Он вошёл в столовую, уже не стремясь непременно отыскать Никсу. Есть она, нет, какая, в сущности, разница? Не увидит сегодня, увидит завтра. Куда она денется?

Но вдруг наткнулся на полный мольбы и ненависти взгляд… Фили Ратника.

Филя один сидел за длинным столом. Тарелка и стакан перед ним были пусты, из чего Никифоров заключил, что сидит он здесь давненько. Филя был в драном каком-то свитере, шея обмотана шарфом. Весь во власти переживаний и отчасти невыветрившегося портвейна: бакенбарды-пейсы распушились, красные губы шевелились, нос сделался сушечно-горбатым, глаза блистали, как гладь Мёртвого моря на солнце. Словно с гневных библейских песчаных просторов только что сошёл Филя. Он зачем-то в упор смотрел на Никифорова и явно что-то хотел. Должно быть, поразить Никифорова в сердце посохом.

Скользнув вдоль раскалённой вольфрамовой дуги Филиного взгляда, Никифоров гордо удалился к раздаче, поставил на обгрызенный гнусного цвета поднос тарелку с остывшим клубком макарон по-флотски, хлеб, не то сильно недолитый, не то отпитый кем-то компот. Ему хотелось укрыться с подносом в углу, но он пошёл за стол к Филе, так как испытывал к нему уже не презрение, не брезгливость, а… своего рода интерес. Это какой же поистине сатанинской наглостью надо обладать, чтобы вот так сидеть поджидать? Зачем? Это было выше понимания, а Никифорова странно влекло всё, чего он не понимал. Посреди нищей сельской России в совхозной столовой сидел за столом обмотанный шарфом (почему? Что он, больной? Так лежал бы, а не ходил по столовым!) молодой еврей в драном свитере и чего-то хотел от молодого русского, которого русская же девушка предпочла ему, еврею, в чём он, еврей, мог исчерпывающе убедиться несколько часов назад на шоссе. О чём тут, следовательно, говорить? Можно, конечно, выяснить отношения, но это делается не в людной столовой. Да и как-то не походил Филя (в призванном вызывать жалость, не иначе, шарфе) на человека, готового драться. Естественно, Никса предпочла Никифорова Филе не потому, что Никифоров русский, а Филя — еврей, нет, просто Никифоров ей больше понравился, потому что он… просто лучше. И отчасти Никифоров сел сейчас за стол к Филе, чтобы тот не подумал, что Никифоров к нему не сел, потому что Филя еврей, и что Никса предпочла Никифорова потому, что он русский. Никифорову не хотелось, чтобы Филя так думал, потому что сам Никифоров так не думал. Не думал и… одновременно думал, вернее, не то чтобы совсем уж не думал, а как бы полудумал и не столько потому, что хотел об этом думать, сколько не хотел, чтобы Филя думал, что он, Никифоров, думает.

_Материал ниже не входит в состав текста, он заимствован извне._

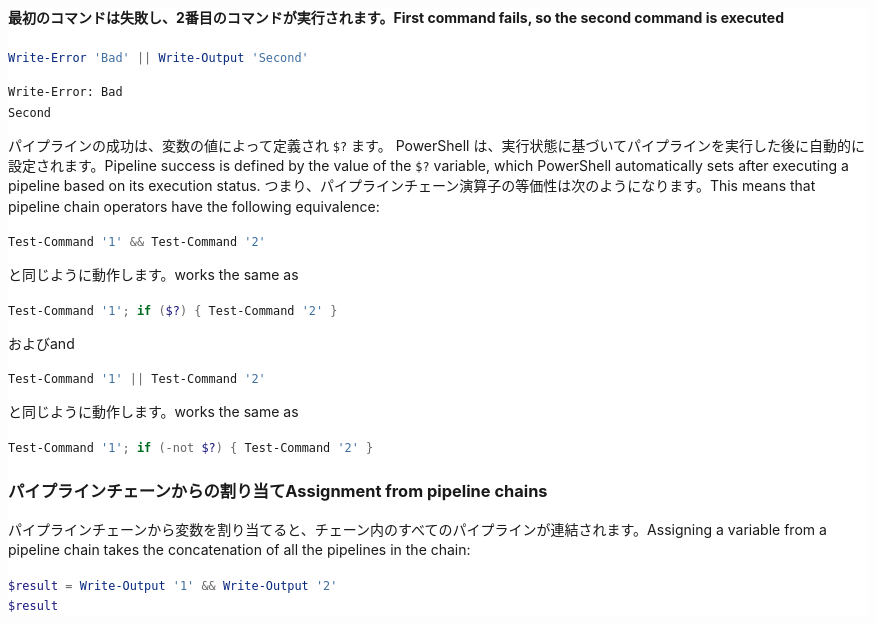 #### <a name="first-command-fails-so-the-second-command-is-executed"></a><span data-ttu-id="5a088-118">最初のコマンドは失敗し、2番目のコマンドが実行されます。</span><span class="sxs-lookup"><span data-stu-id="5a088-118">First command fails, so the second command is executed</span></span>

```powershell
Write-Error 'Bad' || Write-Output 'Second'
```

```Output
Write-Error: Bad
Second
```

<span data-ttu-id="5a088-119">パイプラインの成功は、変数の値によって定義され `$?` ます。 PowerShell は、実行状態に基づいてパイプラインを実行した後に自動的に設定されます。</span><span class="sxs-lookup"><span data-stu-id="5a088-119">Pipeline success is defined by the value of the `$?` variable, which PowerShell automatically sets after executing a pipeline based on its execution status.</span></span>
<span data-ttu-id="5a088-120">つまり、パイプラインチェーン演算子の等価性は次のようになります。</span><span class="sxs-lookup"><span data-stu-id="5a088-120">This means that pipeline chain operators have the following equivalence:</span></span>

```powershell
Test-Command '1' && Test-Command '2'
```

<span data-ttu-id="5a088-121">と同じように動作します。</span><span class="sxs-lookup"><span data-stu-id="5a088-121">works the same as</span></span>

```powershell
Test-Command '1'; if ($?) { Test-Command '2' }
```

<span data-ttu-id="5a088-122">および</span><span class="sxs-lookup"><span data-stu-id="5a088-122">and</span></span>

```powershell
Test-Command '1' || Test-Command '2'
```

<span data-ttu-id="5a088-123">と同じように動作します。</span><span class="sxs-lookup"><span data-stu-id="5a088-123">works the same as</span></span>

```powershell
Test-Command '1'; if (-not $?) { Test-Command '2' }
```

### <a name="assignment-from-pipeline-chains"></a><span data-ttu-id="5a088-124">パイプラインチェーンからの割り当て</span><span class="sxs-lookup"><span data-stu-id="5a088-124">Assignment from pipeline chains</span></span>

<span data-ttu-id="5a088-125">パイプラインチェーンから変数を割り当てると、チェーン内のすべてのパイプラインが連結されます。</span><span class="sxs-lookup"><span data-stu-id="5a088-125">Assigning a variable from a pipeline chain takes the concatenation of all the pipelines in the chain:</span></span>

```powershell
$result = Write-Output '1' && Write-Output '2'
$result
```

— Привет, Филимон! — воткнул Никифоров вилку в клубок макарон по-флотски. Клубок резиново спружинил.

— Привет, — не посмел не поздороваться Филя. — Где она?

— Кто? — удивлённо посмотрел на него Никифоров.

— Никса.

— Никса? Не знаю.

— Ты что, оставил её на шоссе?

— На шоссе? — Никифоров не мог понять, издевается Филя или что? — Нет, я не оставил её на шоссе.

— Тогда где она?

— Понятия не имею, — пожал плечами Никифоров, — наверное, в корпусе, где ещё?

— Но я… — может быть, Никифорову показалось, но в глазах у Фили блеснули слёзы, — был в корпусе, её там нет… Вы… когда вернулись? — Филя сник, стушевался, глаза сделались бесконечно печальными, плечи опустились, нелепый шарф болтался на шее, как петля. Только какой-нибудь сверхзлодей мог обидеть такого — уже смертельно обиженного, испившего чашу страданий — человека. Никифоров не был сверхзлодеем. Ему стало жалко Филю. В жалости незаметно растворилось недавнее негодование: да куда он, подлец, лезет, как смеет расспрашивать, какое его собачье дело?

— Я не смотрел на часы, Филя, — сосредоточился на компоте Никифоров.

— Что? А… Да-да… Пауза.

— Я хочу сказать, что всё это, — произнёс после паузы Филя, — не имеет никакого значения. Ты меня понимаешь?

Никифоров оторвал взгляд от компота и… не узнал Филю. Таким непримиримо-ненавидящим сделалось за мгновения паузы его лицо. И ещё беспощадным. Если бы не оставалось жалким. «И я его… жалел?» — изумился Никифоров.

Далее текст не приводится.